Look below for the line containing "減三和音と増三和音は根音と第" and the line containing "そのためエンハーモニック転換することで"; repeat exactly those two lines and all lines between them, and nothing else.

---------- Stored data ----------

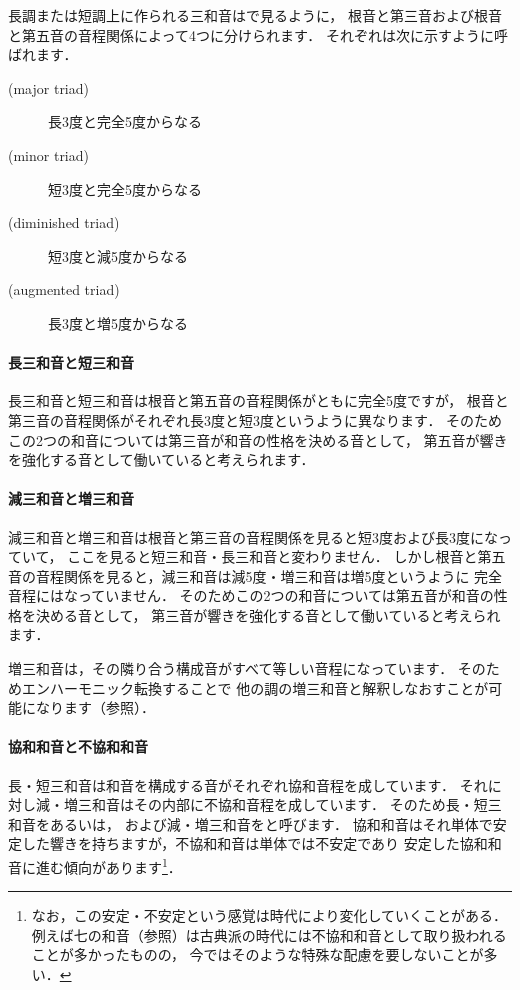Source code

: \documentclass[dvipdfmx,uplatex,b5paper,openany,jbase=12Q,nomag*,textwidth-limit=44%
               ]{gachimuchi}[2020/05/05]
\begin{document}
長調または短調上に作られる三和音はで見るように，
根音と第三音および根音と第五音の音程関係によって4つに分けられます．
それぞれは次に示すように呼ばれます．
\begin{description}
  \item[\xkanjispace(major triad)] 長3度と完全5度からなる
  \item[\xkanjispace(minor triad)] 短3度と完全5度からなる
  \item[\xkanjispace(diminished triad)] 短3度と減5度からなる
  \item[\xkanjispace(augmented triad)] 長3度と増5度からなる
\end{description}

\begin{Music}[0.6\linewidth]
  \nostartrule%
  \Startpiece
  \Notes%
  \en%
  \endpiece
\end{Music}

\paragraph{長三和音と短三和音}
長三和音と短三和音は根音と第五音の音程関係がともに完全5度ですが，
根音と第三音の音程関係がそれぞれ長3度と短3度というように異なります．
そのためこの2つの和音については第三音が和音の性格を決める音として，
第五音が響きを強化する音として働いていると考えられます．

\paragraph{減三和音と増三和音}
減三和音と増三和音は根音と第三音の音程関係を見ると短3度および長3度になっていて，
ここを見ると短三和音・長三和音と変わりません．
しかし根音と第五音の音程関係を見ると，減三和音は減5度・増三和音は増5度というように
完全音程にはなっていません．
そのためこの2つの和音については第五音が和音の性格を決める音として，
第三音が響きを強化する音として働いていると考えられます．

増三和音は，その隣り合う構成音がすべて等しい音程になっています．
そのためエンハーモニック転換することで
他の調の増三和音と解釈しなおすことが可能になります（参照）．

\paragraph{協和和音と不協和和音}
長・短三和音は和音を構成する音がそれぞれ協和音程を成しています．
それに対し減・増三和音はその内部に不協和音程を成しています．
そのため長・短三和音をあるいは，
および減・増三和音をと呼びます．
協和和音はそれ単体で安定した響きを持ちますが，不協和和音は単体では不安定であり
安定した協和和音に進む傾向があります\footnote{%
  なお，この安定・不安定という感覚は時代により変化していくことがある．
  例えば七の和音（参照）は古典派の時代には不協和和音として取り扱われることが多かったものの，
  今ではそのような特殊な配慮を要しないことが多い．
}．
\end{document}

----------

> [Written response]:
減三和音と増三和音は根音と第三音の音程関係を見ると短3度および長3度になっていて，
ここを見ると短三和音・長三和音と変わりません．
しかし根音と第五音の音程関係を見ると，減三和音は減5度・増三和音は増5度というように
完全音程にはなっていません．
そのためこの2つの和音については第五音が和音の性格を決める音として，
第三音が響きを強化する音として働いていると考えられます．

増三和音は，その隣り合う構成音がすべて等しい音程になっています．
そのためエンハーモニック転換することで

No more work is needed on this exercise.